● Assignment:
Omit every picture, and retype the lines that run from the beginning of the data below through the line containing "# this file", inclusive.

● Data records:
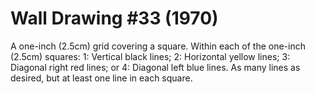 # Wall Drawing #33 (1970)

A one-inch (2.5cm) grid covering a square. 
Within each of the one-inch (2.5cm) squares: 
1: Vertical black lines; 
2: Horizontal yellow lines; 
3: Diagonal right red lines; 
or 4: Diagonal left blue lines. 
As many lines as desired, but at least one line in each square.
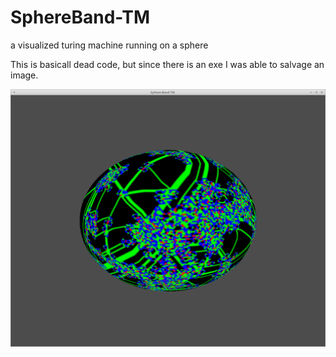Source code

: # SphereBand-TM
a visualized turing machine running on a sphere

This is basicall dead code, but since there is an exe I was able to salvage an image.

![Example](SphereTM.png)
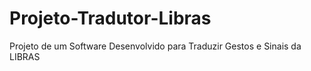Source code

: # Projeto-Tradutor-Libras
Projeto de um Software Desenvolvido para Traduzir Gestos e Sinais da LIBRAS
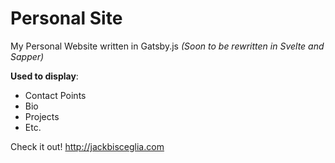 # Personal Site
My Personal Website written in Gatsby.js
*(Soon to be rewritten in Svelte and Sapper)*

**Used to display**:
 * Contact Points
 * Bio
 * Projects
 * Etc.
 
 
Check it out! http://jackbisceglia.com

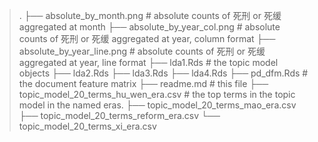 
>.
>├── absolute_by_month.png  # absolute counts of 死刑 or 死缓 aggregated at month 
>├── absolute_by_year_col.png # absolute counts of 死刑 or 死缓 aggregated at year, column format
>├── absolute_by_year_line.png # absolute counts of 死刑 or 死缓 aggregated at year, line format
>├── lda1.Rds # the topic model objects
>├── lda2.Rds
>├── lda3.Rds
>├── lda4.Rds
>├── pd_dfm.Rds # the document feature matrix
>├── readme.md # this file
>├── topic_model_20_terms_hu_wen_era.csv   # the top terms in the topic model in the named eras. 
>├── topic_model_20_terms_mao_era.csv
>├── topic_model_20_terms_reform_era.csv
>└── topic_model_20_terms_xi_era.csv
>



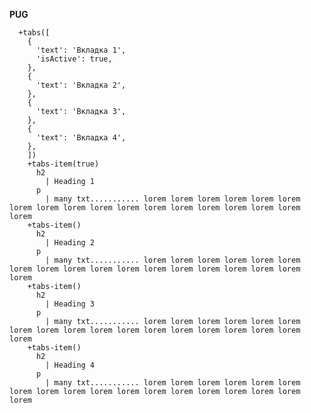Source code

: **PUG**

      +tabs([
        {
          'text': 'Вкладка 1',
          'isActive': true,
        },
        {
          'text': 'Вкладка 2',
        },
        {
          'text': 'Вкладка 3',
        },
        {
          'text': 'Вкладка 4',
        },
        ])
        +tabs-item(true)
          h2
            | Heading 1
          p
            | many txt........... lorem lorem lorem lorem lorem lorem lorem lorem lorem lorem lorem lorem lorem lorem lorem lorem lorem lorem 
        +tabs-item()
          h2
            | Heading 2
          p
            | many txt........... lorem lorem lorem lorem lorem lorem lorem lorem lorem lorem lorem lorem lorem lorem lorem lorem lorem lorem
        +tabs-item()
          h2
            | Heading 3
          p
            | many txt........... lorem lorem lorem lorem lorem lorem lorem lorem lorem lorem lorem lorem lorem lorem lorem lorem lorem lorem
        +tabs-item()
          h2
            | Heading 4
          p
            | many txt........... lorem lorem lorem lorem lorem lorem lorem lorem lorem lorem lorem lorem lorem lorem lorem lorem lorem lorem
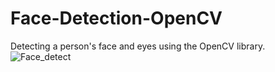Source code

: # Face-Detection-OpenCV
Detecting a person's face and eyes using the OpenCV library.
![Face_detect](https://user-images.githubusercontent.com/62452267/185765268-d5c0aa43-53fa-4bee-b396-a8523a260658.PNG)
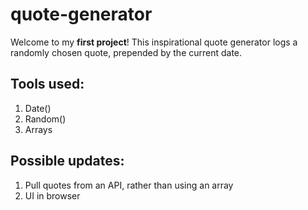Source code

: # quote-generator

Welcome to my **first project**!
This inspirational quote generator logs a randomly chosen quote, prepended by the current date.

## Tools used:
1. Date()
2. Random()
3. Arrays

## Possible updates:
1. Pull quotes from an API, rather than using an array
2. UI in browser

● Task result:
 # Wall Drawing #33 (1970)

A one-inch (2.5cm) grid covering a square. 
Within each of the one-inch (2.5cm) squares: 
1: Vertical black lines; 
2: Horizontal yellow lines; 
3: Diagonal right red lines; 
or 4: Diagonal left blue lines. 
As many lines as desired, but at least one line in each square.
Source code

: # SphereBand-TM
a visualized turing machine running on a sphere

This is basicall dead code, but since there is an exe I was able to salvage an image.

![Example](SphereTM.png)
Source code

: # Projeto-Tradutor-Libras
Projeto de um Software Desenvolvido para Traduzir Gestos e Sinais da LIBRAS
 # Personal Site
My Personal Website written in Gatsby.js
*(Soon to be rewritten in Svelte and Sapper)*

**Used to display**:
 * Contact Points
 * Bio
 * Projects
 * Etc.
 
 
Check it out! http://jackbisceglia.com

>.
>├── absolute_by_month.png  # absolute counts of 死刑 or 死缓 aggregated at month 
>├── absolute_by_year_col.png # absolute counts of 死刑 or 死缓 aggregated at year, column format
>├── absolute_by_year_line.png # absolute counts of 死刑 or 死缓 aggregated at year, line format
>├── lda1.Rds # the topic model objects
>├── lda2.Rds
>├── lda3.Rds
>├── lda4.Rds
>├── pd_dfm.Rds # the document feature matrix
>├── readme.md # this file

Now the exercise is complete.